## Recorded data
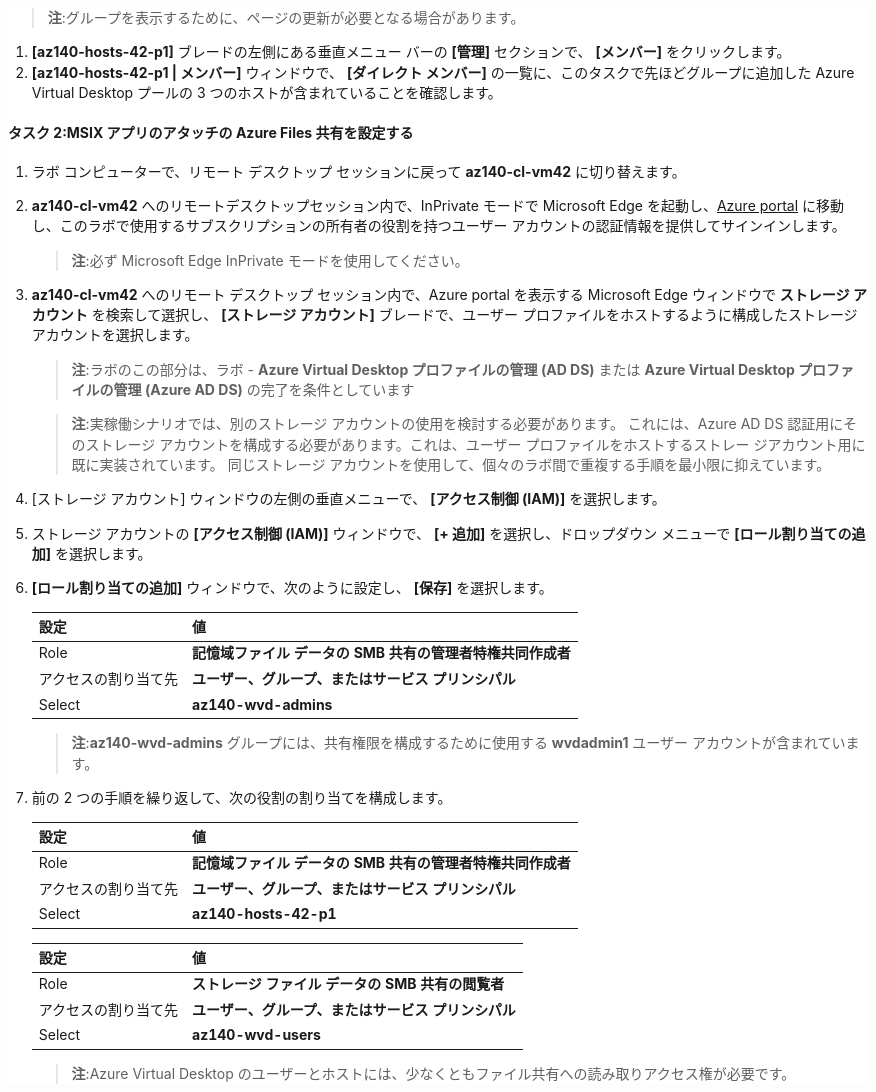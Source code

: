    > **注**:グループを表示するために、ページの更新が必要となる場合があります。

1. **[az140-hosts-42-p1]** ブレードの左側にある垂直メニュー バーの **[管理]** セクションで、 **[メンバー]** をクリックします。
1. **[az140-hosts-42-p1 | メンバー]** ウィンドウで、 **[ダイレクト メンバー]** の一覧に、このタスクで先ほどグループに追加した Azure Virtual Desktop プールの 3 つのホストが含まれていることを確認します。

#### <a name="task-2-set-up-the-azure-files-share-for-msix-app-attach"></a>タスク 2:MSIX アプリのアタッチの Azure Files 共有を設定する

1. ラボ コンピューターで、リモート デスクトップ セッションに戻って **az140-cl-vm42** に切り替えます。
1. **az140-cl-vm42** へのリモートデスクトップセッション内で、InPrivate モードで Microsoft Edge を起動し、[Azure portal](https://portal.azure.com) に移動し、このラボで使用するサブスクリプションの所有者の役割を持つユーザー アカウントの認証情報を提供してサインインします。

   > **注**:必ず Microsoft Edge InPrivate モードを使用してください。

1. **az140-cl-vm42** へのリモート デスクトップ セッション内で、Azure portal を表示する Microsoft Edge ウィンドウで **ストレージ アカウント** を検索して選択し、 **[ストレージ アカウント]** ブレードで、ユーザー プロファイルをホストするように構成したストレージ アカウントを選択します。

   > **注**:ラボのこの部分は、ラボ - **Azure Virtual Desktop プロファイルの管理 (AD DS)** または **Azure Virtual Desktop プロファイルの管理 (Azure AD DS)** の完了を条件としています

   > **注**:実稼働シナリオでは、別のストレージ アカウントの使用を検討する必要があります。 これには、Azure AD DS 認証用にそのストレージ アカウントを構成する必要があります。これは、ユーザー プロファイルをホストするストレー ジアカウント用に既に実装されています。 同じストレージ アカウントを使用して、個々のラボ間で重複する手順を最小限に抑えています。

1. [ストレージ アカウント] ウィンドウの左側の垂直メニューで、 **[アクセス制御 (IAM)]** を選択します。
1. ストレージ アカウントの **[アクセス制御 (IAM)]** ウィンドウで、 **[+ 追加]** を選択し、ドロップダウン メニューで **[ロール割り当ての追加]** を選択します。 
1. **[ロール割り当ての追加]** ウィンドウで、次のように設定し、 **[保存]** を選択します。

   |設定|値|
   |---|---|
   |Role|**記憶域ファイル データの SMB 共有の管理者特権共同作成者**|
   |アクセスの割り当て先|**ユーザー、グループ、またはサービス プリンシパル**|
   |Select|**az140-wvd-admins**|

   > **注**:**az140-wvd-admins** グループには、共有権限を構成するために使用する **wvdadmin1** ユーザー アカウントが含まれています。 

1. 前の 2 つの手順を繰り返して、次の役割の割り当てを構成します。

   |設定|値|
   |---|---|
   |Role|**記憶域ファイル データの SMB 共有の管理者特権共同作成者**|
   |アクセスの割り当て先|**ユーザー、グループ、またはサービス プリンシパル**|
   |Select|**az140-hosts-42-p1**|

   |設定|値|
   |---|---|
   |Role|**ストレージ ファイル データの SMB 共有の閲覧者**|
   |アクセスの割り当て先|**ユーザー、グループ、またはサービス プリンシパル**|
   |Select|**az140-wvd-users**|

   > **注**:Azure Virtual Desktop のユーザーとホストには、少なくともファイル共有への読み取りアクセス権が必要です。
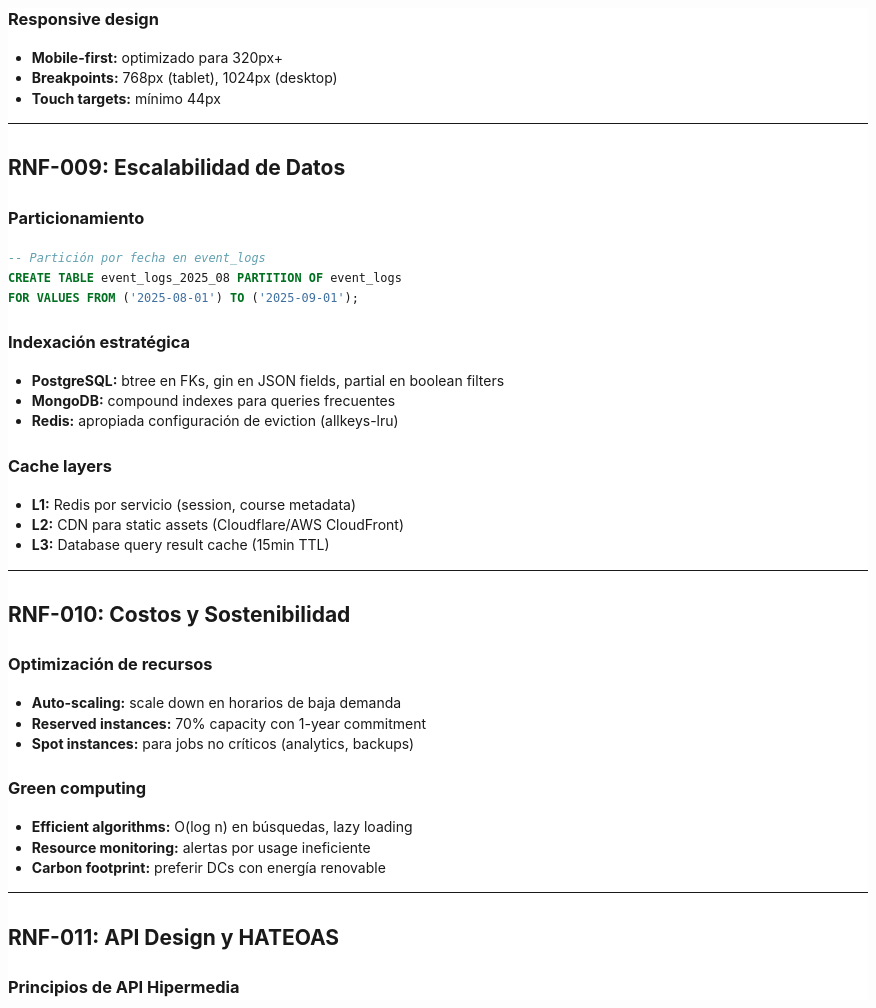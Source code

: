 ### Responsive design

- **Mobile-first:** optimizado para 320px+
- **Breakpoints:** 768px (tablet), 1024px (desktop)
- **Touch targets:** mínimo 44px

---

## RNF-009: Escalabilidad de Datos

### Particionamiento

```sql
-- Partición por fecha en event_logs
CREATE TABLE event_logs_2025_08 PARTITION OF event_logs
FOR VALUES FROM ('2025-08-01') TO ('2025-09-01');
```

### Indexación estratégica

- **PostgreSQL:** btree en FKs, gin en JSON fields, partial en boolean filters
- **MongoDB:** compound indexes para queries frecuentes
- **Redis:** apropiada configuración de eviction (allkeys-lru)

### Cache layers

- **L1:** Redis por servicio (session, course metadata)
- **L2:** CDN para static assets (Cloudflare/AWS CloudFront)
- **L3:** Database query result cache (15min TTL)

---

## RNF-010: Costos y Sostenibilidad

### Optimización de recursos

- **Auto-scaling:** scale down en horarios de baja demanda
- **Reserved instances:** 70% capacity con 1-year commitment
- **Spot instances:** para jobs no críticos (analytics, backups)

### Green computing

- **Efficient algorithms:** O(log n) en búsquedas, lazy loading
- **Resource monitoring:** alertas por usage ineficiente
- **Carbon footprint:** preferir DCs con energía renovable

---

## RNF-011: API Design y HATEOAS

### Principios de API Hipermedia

==

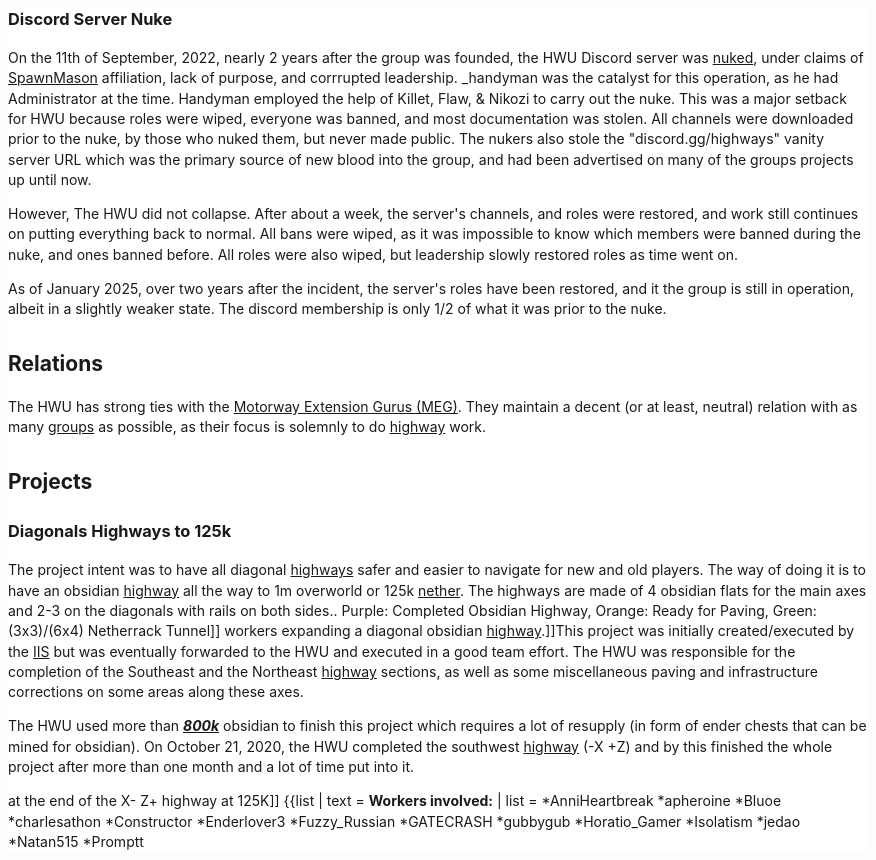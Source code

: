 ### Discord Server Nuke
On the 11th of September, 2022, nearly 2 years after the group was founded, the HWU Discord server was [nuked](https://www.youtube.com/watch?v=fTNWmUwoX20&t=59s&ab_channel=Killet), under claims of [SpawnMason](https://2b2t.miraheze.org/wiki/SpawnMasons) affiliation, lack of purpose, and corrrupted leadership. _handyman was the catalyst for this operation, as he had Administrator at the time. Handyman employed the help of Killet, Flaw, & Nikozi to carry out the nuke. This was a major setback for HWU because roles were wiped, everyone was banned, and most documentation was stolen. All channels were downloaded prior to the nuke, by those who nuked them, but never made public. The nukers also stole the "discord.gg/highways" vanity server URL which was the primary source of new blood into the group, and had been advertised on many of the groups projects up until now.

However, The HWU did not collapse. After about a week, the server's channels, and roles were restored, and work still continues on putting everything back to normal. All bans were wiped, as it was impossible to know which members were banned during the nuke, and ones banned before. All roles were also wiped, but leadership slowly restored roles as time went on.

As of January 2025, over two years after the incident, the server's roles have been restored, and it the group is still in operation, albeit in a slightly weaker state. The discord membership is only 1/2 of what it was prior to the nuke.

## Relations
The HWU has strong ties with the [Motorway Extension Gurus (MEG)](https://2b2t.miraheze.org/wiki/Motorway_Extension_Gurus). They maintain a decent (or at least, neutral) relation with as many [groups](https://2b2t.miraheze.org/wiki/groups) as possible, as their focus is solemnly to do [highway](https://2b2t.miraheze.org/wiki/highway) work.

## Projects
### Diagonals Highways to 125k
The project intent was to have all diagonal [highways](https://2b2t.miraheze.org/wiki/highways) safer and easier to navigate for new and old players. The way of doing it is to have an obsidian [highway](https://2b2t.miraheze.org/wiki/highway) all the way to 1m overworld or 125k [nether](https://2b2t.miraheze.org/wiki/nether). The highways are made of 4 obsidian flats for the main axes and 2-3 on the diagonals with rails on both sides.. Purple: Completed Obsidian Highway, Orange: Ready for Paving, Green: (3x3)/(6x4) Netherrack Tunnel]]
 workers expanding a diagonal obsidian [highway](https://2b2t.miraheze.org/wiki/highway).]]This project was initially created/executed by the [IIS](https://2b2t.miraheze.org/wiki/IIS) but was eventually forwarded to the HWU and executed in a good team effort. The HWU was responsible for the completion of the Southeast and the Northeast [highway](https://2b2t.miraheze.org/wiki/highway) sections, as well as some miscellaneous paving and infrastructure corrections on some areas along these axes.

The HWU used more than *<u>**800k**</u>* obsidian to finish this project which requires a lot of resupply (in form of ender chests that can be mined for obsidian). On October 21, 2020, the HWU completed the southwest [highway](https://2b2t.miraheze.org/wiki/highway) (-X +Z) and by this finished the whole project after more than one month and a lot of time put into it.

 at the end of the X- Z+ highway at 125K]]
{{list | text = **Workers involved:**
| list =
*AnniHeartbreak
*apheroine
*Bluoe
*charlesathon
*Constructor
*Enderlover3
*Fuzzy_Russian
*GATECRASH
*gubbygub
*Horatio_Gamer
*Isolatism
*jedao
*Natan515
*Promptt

## Problem requirements
In the records above, locate every line with the string "hosts" and copy it.

## Solution to this exercise
1. **[az140-hosts-42-p1]** ブレードの左側にある垂直メニュー バーの **[管理]** セクションで、 **[メンバー]** をクリックします。
1. **[az140-hosts-42-p1 | メンバー]** ウィンドウで、 **[ダイレクト メンバー]** の一覧に、このタスクで先ほどグループに追加した Azure Virtual Desktop プールの 3 つのホストが含まれていることを確認します。
   |Select|**az140-hosts-42-p1**|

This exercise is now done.